The difference is that the bison will not try to eliminate the human should they encounter each other at the crossroad. Back there in the Holy Land of Yellowstone, we have seen the bison moving slowly over the frozen fields, crossing the highway, mingling with cars and their occupants and ignoring their counterparts as they were not even there. Bison felt no fear of the grand limousines, their engines roaring and fuming. They just passed following the great cycle of nature. Humans watched with great interest and let them go. It wasn’t on their instincts to just let the grand mammals pass, but in was on their own instated rules and laws to let the animal roam free over the pastures. In Yellowstone, the godly power of human established an enclave, the first of its kind, in which to stop the influence of man and let the natural cycle follow its own flows. It is just another impressive exhibition of what the ambition, determination and ambition of humans can do. It took the persuasion of some individuals to create this island of untouched beauty. To bring the project to a realization, they had to gather others to believe their creeds. They had to find financing, to attract powerful politicians and, not the last, to obtain the public support. It took the braveness of incredible characters to guard and protect the land and its inhabitants from intruders, ranchers, hunters and poachers. It took ferocious political fights to convince the electorate and to abridge the will of opposing parties. But they have succeeded.

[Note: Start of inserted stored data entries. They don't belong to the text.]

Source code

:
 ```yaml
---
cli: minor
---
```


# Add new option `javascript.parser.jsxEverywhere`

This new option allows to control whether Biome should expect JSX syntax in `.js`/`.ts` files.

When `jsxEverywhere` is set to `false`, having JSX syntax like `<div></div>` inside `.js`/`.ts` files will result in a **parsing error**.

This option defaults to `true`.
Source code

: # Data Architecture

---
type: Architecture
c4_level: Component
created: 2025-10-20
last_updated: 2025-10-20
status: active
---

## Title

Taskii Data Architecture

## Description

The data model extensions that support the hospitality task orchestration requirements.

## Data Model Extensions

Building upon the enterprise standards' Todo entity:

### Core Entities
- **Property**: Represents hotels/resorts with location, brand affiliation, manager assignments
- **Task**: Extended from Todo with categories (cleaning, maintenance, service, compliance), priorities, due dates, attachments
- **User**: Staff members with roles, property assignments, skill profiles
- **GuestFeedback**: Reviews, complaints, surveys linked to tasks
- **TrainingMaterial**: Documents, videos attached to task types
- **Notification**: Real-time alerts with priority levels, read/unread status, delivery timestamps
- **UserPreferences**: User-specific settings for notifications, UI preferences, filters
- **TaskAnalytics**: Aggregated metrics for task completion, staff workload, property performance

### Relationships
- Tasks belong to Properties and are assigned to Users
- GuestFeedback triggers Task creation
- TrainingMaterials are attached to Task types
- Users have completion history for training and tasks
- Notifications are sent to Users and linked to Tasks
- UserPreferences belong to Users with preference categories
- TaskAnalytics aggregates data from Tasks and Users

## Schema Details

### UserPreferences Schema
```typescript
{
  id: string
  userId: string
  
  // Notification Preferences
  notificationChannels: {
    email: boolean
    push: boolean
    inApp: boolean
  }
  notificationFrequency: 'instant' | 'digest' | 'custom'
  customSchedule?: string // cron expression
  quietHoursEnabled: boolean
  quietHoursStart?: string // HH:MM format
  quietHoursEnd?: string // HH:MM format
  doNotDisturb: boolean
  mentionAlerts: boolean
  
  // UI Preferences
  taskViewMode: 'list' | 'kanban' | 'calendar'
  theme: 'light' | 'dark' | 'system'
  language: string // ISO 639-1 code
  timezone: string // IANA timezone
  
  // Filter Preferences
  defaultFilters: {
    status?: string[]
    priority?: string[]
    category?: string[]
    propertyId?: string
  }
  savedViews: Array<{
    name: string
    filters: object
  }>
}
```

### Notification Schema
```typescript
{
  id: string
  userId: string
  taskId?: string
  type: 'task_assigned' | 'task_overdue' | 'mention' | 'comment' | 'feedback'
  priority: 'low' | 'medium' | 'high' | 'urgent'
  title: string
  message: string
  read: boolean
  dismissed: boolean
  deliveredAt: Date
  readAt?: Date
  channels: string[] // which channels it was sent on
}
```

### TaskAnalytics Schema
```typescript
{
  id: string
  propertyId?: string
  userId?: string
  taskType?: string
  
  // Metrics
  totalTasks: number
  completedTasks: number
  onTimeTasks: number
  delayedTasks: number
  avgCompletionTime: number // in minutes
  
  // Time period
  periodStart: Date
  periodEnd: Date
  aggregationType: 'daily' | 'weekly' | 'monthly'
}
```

Ain’t the human capable of great realizations in which to put themselves in a good symbiosis with their world? Ain’t he same human able to destroy in order to conquer, to kneel and to follow certain faiths? The answer is affirmative; they are capable of both. Like the oriental symbols of Ying and Yang, the human has two faces. And in their liber arbiter, they seemed to have difficulties finding the good side of theirs.

What it will take the humankind to save themselves and preserve what’s best in them and in their world?

Thomas Jefferson said the human, among all animals, is the only one that devours their own kind. What instincts, what beliefs stand behind their destructive action? What kind of revolution should change the course?

Like the question that remained unanswered on the roof of the Granite State, so are all the above questions to be forgotten when we will retreat in the safety of our structures, thinking ourselves protected from our own auto-destructive behavior.

Back there in the Holy Land of Yellowstone, we watched the magnificent bison ruling over the world and over the time. For that little second of our lives, we felt too grateful for all the beauty we owned and we forgot to let a tear pour down on our faces for the faith of our humankind.